## WHAT YOU ARE ASKED TO DO:
Every line below that carries the word "documentclass" needs to be copied.

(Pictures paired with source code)

'''

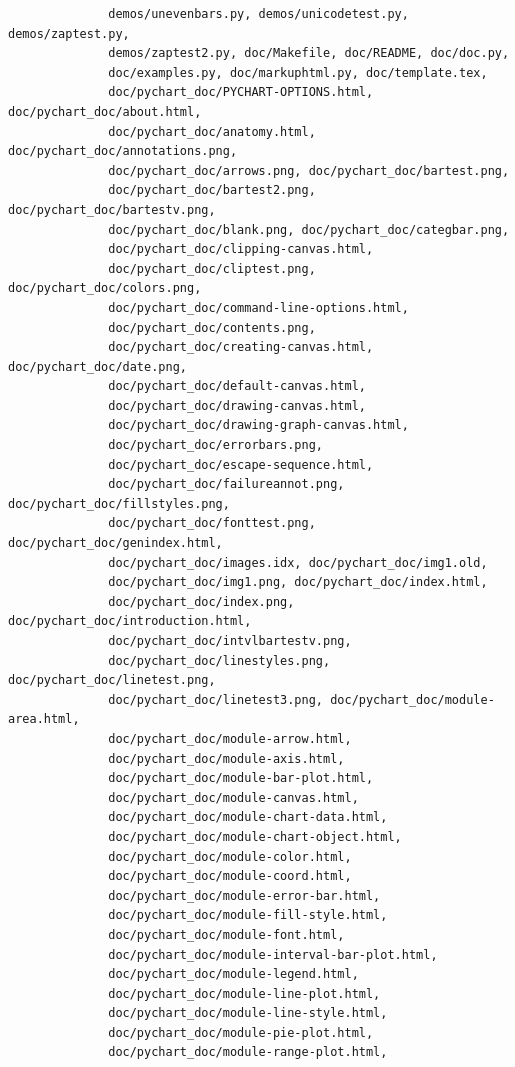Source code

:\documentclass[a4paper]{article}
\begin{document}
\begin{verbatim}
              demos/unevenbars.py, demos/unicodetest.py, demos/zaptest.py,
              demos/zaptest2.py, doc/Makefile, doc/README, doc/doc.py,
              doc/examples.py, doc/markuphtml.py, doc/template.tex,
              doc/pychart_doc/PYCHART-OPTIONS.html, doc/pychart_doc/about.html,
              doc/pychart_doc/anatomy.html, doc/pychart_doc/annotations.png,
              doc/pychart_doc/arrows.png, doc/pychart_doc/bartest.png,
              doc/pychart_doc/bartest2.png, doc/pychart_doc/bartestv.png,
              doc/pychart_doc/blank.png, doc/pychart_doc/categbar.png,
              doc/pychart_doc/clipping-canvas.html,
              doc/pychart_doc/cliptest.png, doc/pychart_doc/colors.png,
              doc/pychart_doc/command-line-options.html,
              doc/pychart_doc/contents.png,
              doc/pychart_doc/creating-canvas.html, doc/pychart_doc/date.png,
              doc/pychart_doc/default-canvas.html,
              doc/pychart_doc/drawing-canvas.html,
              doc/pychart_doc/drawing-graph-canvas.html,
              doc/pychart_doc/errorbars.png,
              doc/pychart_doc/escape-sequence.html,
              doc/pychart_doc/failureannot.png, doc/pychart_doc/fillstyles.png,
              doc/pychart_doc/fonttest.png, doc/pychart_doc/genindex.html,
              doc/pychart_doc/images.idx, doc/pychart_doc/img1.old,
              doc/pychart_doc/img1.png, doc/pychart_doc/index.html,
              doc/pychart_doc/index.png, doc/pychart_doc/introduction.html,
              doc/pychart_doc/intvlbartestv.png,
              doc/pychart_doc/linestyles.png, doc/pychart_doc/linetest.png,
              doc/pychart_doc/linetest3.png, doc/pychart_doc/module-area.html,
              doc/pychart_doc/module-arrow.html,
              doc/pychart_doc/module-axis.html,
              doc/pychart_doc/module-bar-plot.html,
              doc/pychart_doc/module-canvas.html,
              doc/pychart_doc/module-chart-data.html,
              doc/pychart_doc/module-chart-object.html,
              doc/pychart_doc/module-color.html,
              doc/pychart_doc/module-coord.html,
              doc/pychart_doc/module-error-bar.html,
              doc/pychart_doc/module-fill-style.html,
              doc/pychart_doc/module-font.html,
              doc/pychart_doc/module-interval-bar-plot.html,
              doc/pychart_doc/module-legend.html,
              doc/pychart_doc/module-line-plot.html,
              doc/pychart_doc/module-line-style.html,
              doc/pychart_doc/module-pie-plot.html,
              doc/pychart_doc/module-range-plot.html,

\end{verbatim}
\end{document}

'''
'''

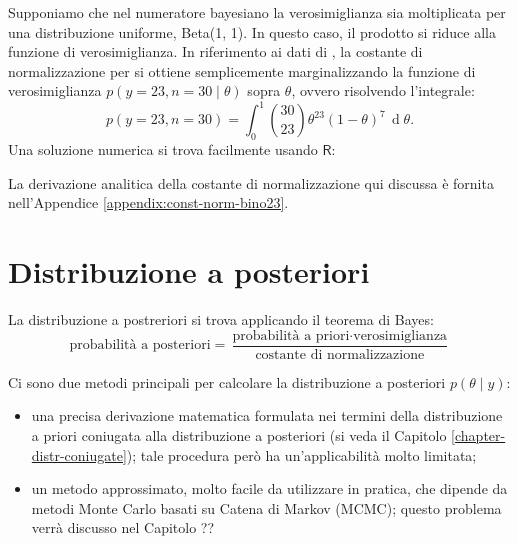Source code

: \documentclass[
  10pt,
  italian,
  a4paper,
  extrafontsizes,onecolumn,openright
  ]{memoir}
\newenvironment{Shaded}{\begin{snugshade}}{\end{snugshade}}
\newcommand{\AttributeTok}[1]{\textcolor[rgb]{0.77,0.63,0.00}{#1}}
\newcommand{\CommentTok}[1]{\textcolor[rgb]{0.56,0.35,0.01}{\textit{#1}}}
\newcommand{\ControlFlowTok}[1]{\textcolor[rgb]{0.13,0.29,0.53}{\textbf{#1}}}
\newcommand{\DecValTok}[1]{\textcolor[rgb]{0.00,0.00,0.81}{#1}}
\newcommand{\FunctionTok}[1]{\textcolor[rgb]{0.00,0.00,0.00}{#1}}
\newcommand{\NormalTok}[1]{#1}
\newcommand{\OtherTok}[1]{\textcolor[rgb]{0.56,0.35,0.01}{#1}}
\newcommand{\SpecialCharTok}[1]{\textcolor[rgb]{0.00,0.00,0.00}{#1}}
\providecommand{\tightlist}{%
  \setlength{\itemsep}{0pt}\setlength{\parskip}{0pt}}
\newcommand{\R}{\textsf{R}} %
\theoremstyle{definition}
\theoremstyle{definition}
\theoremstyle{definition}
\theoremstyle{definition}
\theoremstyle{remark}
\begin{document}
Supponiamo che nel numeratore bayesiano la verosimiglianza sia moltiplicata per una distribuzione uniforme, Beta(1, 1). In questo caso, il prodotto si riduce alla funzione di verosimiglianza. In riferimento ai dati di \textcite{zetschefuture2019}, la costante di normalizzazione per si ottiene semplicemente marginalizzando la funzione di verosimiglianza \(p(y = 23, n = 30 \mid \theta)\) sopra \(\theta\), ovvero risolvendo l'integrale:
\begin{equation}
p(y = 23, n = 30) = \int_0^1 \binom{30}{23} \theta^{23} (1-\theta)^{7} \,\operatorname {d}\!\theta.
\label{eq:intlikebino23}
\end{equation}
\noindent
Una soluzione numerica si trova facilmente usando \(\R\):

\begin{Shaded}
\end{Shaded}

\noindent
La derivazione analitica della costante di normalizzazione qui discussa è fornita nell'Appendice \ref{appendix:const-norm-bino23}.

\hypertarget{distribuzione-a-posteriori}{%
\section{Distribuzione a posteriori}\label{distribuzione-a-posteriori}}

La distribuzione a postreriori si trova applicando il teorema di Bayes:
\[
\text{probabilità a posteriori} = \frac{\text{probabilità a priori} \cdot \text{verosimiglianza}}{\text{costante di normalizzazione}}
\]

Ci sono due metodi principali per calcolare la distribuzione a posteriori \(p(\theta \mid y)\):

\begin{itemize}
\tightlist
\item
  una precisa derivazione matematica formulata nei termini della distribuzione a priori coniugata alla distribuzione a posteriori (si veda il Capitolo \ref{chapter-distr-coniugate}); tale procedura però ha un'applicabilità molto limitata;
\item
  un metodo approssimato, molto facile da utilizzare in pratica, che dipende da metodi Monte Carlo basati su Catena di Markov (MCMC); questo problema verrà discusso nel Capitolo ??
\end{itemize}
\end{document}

'''

## SOLUTION:
:\documentclass[a4paper]{article}
: \documentclass[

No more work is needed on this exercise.